Dodge City Public Library, located north of downtown at 1001 N 2nd Ave, Dodge City, Kansas, is the city's main library. A member of the Southwest Kansas Library System, it has a collection of approximately 123,000 volumes, and it circulates more than 189,000 items annually. It offers several services to the public, including public internet access, notary service, and programs for children and adults.

==History==

In January 1905, local women's clubs in Dodge City encouraged judge E.H. Madison to ask philanthropist Andrew Carnegie to fund a library building for the city. Carnegie responded with a grant of $7500; construction of a building at the downtown intersection of 2nd and Spruce began in 1906, and the library opened in February 1907. It remained in the Carnegie building until 1970, when it moved to 606 First Avenue due to size constraints of the original building. In 1979, the building was listed in the National Register of Historic Places. In 1981, the Dodge City Arts Council obtained funds to preserve the original Carnegie building, operating it as the Carnegie Center for the Arts.

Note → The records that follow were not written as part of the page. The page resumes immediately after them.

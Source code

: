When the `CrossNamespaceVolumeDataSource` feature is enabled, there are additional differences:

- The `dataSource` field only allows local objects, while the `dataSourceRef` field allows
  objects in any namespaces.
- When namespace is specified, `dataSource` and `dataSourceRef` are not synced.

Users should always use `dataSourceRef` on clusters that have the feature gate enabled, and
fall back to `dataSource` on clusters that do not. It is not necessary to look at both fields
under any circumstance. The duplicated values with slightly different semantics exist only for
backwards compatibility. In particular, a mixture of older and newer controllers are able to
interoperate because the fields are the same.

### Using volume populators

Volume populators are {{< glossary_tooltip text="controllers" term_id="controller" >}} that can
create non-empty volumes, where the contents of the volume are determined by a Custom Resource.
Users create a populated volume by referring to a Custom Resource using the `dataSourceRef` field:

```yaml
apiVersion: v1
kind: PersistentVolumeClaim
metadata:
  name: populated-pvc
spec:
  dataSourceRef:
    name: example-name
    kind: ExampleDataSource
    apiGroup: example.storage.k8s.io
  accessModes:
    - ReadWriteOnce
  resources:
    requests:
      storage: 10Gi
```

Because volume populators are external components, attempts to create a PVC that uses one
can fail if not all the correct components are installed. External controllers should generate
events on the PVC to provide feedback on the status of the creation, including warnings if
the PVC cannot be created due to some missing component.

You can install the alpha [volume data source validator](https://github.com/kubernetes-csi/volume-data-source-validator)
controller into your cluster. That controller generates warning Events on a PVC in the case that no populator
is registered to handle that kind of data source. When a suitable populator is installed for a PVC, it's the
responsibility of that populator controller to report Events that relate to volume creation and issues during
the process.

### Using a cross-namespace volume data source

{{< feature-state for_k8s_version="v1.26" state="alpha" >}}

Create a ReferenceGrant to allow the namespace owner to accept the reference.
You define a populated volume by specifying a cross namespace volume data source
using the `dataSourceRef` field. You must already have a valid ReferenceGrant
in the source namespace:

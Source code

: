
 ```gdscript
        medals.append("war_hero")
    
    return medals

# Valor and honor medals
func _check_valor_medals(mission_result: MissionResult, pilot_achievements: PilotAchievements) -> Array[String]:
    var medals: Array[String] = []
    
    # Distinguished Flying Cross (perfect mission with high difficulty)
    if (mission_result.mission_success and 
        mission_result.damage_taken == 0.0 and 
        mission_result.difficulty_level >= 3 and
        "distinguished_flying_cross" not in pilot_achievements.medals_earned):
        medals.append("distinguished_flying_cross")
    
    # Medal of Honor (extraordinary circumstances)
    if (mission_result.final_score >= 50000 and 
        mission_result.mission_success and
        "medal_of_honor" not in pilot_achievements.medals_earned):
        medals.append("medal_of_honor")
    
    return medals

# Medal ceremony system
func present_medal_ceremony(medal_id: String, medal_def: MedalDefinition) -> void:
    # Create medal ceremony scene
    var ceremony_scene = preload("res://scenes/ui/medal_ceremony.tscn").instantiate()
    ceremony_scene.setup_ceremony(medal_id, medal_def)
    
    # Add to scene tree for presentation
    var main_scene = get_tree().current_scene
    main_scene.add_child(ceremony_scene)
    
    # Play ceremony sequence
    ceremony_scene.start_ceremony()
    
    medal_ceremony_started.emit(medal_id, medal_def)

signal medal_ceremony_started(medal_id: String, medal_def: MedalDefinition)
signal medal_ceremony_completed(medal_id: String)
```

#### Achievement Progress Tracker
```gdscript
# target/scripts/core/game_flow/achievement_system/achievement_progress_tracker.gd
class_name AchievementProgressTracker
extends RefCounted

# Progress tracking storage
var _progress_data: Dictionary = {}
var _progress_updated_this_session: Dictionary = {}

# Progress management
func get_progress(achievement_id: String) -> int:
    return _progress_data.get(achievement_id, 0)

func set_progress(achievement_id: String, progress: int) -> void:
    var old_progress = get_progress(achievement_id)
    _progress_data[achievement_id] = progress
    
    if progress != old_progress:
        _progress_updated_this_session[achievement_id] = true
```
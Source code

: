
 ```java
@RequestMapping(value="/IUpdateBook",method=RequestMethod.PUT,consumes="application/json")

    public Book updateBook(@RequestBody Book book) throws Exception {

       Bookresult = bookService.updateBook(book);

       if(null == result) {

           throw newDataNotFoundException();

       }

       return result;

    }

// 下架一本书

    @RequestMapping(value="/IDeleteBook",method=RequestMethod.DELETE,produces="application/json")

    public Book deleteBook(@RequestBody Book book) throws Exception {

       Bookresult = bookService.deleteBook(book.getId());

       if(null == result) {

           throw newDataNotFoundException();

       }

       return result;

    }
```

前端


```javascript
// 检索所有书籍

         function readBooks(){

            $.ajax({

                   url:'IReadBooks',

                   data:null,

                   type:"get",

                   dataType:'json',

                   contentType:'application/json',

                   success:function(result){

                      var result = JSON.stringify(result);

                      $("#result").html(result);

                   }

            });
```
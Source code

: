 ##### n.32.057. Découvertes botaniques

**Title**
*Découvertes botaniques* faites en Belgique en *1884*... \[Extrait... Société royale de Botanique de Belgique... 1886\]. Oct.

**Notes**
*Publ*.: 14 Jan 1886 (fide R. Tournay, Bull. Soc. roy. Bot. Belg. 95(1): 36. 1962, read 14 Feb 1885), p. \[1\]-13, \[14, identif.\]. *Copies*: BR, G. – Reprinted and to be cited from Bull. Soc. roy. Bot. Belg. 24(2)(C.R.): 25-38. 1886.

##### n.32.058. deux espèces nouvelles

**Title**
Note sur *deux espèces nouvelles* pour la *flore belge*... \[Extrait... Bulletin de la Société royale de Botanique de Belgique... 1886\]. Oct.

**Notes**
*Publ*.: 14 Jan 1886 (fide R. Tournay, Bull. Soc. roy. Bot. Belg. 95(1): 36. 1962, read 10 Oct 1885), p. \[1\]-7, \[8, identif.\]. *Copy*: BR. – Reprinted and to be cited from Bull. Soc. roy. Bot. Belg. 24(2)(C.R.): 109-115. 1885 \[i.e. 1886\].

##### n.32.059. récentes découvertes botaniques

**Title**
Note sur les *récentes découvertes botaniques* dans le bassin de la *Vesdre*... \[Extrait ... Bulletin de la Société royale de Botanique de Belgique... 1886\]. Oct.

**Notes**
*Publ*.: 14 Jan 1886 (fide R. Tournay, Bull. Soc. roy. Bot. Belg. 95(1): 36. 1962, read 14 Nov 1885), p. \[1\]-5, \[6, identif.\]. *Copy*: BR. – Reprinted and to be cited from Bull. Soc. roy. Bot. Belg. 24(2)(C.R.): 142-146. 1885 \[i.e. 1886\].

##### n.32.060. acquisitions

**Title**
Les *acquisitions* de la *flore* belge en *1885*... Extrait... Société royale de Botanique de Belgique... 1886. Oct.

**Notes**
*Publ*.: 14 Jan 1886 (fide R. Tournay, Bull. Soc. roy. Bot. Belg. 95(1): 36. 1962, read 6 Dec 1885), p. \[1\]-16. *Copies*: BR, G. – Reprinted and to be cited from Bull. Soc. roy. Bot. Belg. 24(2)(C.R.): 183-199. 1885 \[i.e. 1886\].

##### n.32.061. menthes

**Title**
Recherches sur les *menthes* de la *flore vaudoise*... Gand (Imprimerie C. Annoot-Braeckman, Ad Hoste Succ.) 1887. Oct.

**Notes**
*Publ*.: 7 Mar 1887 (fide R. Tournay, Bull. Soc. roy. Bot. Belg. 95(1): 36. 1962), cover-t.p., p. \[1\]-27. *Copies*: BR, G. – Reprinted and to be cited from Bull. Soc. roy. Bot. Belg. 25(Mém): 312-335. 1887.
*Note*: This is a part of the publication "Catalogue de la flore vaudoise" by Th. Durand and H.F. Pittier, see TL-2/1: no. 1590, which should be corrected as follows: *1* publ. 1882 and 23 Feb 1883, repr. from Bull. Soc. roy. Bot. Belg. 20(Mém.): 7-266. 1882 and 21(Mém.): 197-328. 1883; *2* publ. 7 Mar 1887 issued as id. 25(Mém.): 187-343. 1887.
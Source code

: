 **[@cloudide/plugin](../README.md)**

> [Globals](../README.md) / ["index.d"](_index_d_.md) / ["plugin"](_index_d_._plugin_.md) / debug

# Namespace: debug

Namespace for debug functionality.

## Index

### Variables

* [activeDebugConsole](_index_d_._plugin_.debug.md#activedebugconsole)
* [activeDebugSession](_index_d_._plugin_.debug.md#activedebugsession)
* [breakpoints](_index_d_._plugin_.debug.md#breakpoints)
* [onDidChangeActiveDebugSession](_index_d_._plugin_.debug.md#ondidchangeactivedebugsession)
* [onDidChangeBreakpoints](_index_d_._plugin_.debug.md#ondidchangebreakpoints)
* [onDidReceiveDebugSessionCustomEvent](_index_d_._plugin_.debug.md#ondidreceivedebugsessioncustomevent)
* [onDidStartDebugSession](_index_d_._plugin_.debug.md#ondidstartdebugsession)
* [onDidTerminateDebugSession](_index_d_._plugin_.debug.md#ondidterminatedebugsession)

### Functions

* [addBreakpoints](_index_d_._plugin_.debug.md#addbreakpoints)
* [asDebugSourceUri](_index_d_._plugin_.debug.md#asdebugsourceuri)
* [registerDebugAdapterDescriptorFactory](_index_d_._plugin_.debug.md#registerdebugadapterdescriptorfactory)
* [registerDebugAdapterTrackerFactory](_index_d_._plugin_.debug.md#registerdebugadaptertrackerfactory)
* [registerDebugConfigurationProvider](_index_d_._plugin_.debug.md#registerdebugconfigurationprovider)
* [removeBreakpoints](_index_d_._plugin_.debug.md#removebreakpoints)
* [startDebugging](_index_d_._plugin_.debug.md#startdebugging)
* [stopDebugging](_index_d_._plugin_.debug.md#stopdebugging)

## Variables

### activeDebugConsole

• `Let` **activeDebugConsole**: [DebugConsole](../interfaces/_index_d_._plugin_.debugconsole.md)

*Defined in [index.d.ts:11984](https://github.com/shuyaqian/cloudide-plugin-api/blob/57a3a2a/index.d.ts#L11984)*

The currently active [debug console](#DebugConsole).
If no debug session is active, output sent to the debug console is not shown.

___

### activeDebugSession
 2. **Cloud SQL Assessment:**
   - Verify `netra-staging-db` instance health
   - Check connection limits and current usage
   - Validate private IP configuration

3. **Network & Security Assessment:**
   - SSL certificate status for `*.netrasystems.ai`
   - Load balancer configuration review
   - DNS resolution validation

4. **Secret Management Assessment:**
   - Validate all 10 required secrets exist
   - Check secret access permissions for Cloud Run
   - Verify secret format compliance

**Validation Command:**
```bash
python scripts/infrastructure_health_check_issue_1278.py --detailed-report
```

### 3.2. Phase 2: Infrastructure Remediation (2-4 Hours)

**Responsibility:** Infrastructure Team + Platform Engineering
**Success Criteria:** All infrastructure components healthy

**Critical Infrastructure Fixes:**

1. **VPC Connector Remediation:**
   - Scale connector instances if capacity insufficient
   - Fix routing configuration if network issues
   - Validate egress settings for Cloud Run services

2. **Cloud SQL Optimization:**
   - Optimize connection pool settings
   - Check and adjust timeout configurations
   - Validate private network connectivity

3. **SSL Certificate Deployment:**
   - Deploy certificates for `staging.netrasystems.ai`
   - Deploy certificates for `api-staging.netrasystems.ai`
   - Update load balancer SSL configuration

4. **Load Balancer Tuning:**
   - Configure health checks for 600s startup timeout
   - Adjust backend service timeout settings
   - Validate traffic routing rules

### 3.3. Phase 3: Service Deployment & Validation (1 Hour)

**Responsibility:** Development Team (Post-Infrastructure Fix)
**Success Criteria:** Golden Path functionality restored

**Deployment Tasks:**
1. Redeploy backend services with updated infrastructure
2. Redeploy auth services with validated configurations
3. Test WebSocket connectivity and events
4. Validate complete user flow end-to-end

In 1980, construction began on a new, larger location for the library at 1001 N 2nd Avenue. The library moved to this location in 1981, and it remains in this location today. In 2019, the Kansas Heritage Center, a historical archive and research library, was moved from Dodge City USD 443 to the Dodge City Public Library.

==Other city libraries==
The other library in the city is the Dodge City Community College Library, which holds more than 30,000 volumes and serves as a federal depository library.